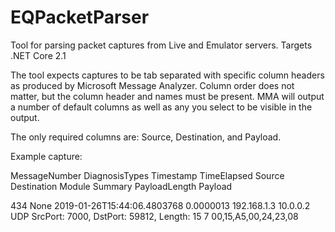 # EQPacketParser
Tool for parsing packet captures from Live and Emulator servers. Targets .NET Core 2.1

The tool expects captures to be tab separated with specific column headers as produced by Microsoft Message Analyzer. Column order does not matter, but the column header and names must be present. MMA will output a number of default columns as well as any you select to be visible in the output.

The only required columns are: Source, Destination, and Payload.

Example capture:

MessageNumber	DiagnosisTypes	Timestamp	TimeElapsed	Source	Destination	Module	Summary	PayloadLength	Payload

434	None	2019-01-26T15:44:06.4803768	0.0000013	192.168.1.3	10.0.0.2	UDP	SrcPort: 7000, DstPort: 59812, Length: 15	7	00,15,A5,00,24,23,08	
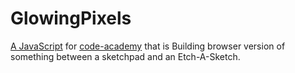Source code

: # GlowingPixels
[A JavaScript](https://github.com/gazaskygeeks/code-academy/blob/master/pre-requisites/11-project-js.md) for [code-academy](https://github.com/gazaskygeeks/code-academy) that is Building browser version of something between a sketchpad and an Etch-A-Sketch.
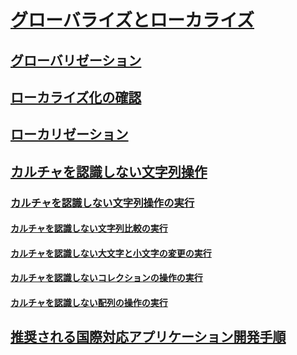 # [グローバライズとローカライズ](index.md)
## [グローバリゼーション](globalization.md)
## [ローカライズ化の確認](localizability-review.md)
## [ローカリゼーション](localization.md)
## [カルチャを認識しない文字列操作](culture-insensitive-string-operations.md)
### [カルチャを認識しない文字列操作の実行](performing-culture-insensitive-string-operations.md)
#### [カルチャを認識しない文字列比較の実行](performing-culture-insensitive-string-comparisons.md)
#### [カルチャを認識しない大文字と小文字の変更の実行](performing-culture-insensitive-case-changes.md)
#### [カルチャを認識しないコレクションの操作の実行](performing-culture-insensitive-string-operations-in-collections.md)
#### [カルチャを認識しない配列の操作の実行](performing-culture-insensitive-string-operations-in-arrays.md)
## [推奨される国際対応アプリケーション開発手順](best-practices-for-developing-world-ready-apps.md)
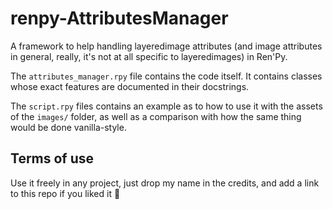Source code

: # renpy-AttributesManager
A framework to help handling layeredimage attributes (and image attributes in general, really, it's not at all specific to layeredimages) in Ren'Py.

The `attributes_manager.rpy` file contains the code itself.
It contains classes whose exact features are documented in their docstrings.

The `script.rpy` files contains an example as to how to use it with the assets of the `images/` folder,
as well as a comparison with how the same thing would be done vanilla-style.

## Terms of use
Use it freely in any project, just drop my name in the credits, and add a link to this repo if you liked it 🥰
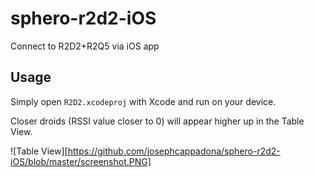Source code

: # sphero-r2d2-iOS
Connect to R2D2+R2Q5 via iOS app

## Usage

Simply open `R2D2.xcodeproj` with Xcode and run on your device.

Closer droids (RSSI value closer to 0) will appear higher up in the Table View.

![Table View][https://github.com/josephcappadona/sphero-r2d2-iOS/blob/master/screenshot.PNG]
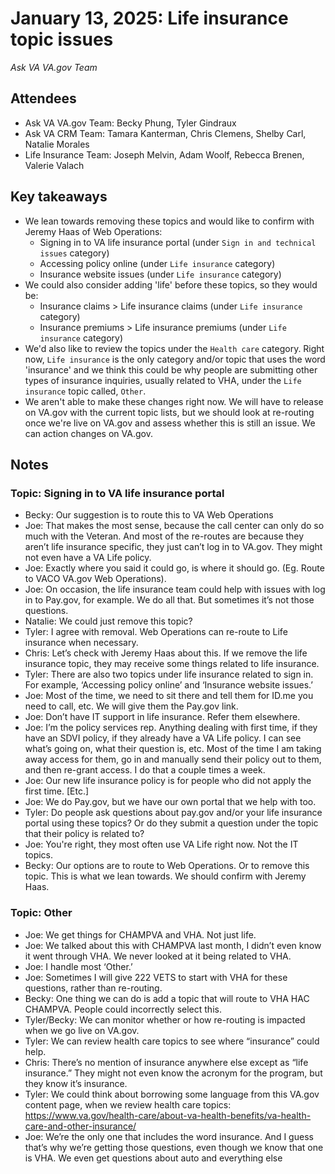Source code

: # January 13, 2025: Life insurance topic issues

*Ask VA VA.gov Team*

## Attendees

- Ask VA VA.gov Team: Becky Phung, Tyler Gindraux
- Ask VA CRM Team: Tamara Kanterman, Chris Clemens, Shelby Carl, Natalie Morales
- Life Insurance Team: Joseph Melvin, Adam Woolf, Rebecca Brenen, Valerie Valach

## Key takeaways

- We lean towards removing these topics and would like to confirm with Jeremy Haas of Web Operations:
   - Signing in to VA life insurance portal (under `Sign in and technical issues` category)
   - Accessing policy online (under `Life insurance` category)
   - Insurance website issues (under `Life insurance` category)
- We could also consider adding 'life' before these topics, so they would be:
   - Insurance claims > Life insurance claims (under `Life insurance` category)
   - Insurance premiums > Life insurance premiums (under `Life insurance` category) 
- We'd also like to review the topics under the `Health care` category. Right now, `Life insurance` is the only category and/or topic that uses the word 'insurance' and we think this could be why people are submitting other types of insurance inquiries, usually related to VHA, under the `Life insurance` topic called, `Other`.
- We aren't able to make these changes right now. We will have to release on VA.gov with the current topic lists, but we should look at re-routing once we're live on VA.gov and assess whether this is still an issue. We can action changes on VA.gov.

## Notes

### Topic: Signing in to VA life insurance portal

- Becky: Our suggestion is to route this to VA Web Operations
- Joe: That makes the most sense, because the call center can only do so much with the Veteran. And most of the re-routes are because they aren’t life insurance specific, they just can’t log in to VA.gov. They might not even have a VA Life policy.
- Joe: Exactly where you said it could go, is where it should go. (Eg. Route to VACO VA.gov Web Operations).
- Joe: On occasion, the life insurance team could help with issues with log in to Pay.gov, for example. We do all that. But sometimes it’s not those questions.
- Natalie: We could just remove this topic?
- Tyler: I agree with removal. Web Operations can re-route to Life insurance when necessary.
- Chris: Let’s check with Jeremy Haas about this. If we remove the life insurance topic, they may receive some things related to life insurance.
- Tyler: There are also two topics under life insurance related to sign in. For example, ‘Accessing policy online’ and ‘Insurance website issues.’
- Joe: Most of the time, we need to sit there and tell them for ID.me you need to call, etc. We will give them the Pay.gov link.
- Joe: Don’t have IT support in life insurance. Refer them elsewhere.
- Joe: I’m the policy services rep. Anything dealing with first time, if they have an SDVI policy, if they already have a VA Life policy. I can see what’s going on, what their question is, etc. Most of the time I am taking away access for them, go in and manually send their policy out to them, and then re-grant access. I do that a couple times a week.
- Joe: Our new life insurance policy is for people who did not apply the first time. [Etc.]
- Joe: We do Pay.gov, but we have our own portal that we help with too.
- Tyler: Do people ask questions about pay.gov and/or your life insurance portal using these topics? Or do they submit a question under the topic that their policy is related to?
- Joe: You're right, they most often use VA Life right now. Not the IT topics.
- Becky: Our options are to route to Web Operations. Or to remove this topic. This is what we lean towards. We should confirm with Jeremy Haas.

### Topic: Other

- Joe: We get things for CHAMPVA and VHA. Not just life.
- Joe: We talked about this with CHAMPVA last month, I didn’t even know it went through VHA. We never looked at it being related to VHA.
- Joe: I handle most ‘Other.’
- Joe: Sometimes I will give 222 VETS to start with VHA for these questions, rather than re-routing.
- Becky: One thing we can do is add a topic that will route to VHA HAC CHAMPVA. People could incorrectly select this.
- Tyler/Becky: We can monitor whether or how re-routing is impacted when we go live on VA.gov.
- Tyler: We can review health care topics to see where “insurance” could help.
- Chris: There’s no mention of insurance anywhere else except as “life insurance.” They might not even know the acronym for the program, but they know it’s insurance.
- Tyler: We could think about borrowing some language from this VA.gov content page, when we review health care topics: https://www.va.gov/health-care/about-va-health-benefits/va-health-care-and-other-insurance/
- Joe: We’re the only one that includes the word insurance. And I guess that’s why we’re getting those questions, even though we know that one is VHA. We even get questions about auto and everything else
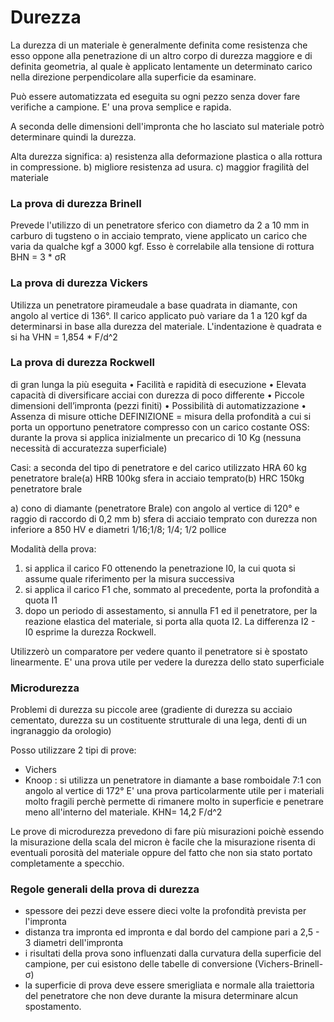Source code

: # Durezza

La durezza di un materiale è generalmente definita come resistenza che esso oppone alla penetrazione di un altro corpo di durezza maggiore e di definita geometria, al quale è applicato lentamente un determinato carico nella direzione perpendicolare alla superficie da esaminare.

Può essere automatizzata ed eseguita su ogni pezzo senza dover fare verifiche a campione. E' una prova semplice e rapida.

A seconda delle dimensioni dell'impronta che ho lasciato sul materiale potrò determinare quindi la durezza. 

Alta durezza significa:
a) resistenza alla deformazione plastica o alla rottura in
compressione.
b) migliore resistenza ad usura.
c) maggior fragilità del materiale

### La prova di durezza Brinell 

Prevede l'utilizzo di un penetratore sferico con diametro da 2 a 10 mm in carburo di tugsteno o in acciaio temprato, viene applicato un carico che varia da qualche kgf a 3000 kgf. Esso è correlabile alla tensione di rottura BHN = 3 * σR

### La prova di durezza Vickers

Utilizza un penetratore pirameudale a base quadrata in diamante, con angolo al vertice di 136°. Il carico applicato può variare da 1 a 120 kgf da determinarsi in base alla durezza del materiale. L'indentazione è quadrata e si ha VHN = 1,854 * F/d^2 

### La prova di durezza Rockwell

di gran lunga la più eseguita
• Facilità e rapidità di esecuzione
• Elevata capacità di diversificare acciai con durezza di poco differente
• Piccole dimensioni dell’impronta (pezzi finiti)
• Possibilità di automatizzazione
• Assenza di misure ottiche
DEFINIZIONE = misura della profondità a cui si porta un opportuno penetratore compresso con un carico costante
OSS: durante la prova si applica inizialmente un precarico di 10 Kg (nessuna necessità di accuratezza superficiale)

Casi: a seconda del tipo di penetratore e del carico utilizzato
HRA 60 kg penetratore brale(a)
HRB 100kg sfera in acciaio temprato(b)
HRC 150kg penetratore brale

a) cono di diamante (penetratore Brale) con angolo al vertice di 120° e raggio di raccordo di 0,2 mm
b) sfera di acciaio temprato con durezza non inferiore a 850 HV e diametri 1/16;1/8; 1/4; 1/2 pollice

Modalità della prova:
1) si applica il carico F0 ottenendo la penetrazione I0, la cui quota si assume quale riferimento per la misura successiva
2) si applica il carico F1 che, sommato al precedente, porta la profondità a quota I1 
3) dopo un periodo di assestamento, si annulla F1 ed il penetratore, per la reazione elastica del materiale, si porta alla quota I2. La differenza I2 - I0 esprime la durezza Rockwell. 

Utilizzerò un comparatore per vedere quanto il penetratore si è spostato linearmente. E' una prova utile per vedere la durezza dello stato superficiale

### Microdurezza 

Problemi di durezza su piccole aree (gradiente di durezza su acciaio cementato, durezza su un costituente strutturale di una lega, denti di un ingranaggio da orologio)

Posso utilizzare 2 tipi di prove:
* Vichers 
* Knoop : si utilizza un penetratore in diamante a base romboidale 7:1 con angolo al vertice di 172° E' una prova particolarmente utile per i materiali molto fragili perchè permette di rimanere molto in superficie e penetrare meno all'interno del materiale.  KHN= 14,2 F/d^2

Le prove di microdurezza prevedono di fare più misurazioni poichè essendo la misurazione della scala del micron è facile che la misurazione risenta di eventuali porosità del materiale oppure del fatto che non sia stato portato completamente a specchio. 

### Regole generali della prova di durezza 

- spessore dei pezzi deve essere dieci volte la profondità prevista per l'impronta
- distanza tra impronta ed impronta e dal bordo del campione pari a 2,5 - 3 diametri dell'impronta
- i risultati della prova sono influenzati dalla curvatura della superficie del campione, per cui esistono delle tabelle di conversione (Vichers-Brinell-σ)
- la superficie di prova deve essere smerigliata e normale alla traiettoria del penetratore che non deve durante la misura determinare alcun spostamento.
########################################
# Activity:
For each line of the listing that holds the word "towards", show that line.

# Output below:
- We lean towards removing these topics and would like to confirm with Jeremy Haas of Web Operations:
- Becky: Our options are to route to Web Operations. Or to remove this topic. This is what we lean towards. We should confirm with Jeremy Haas.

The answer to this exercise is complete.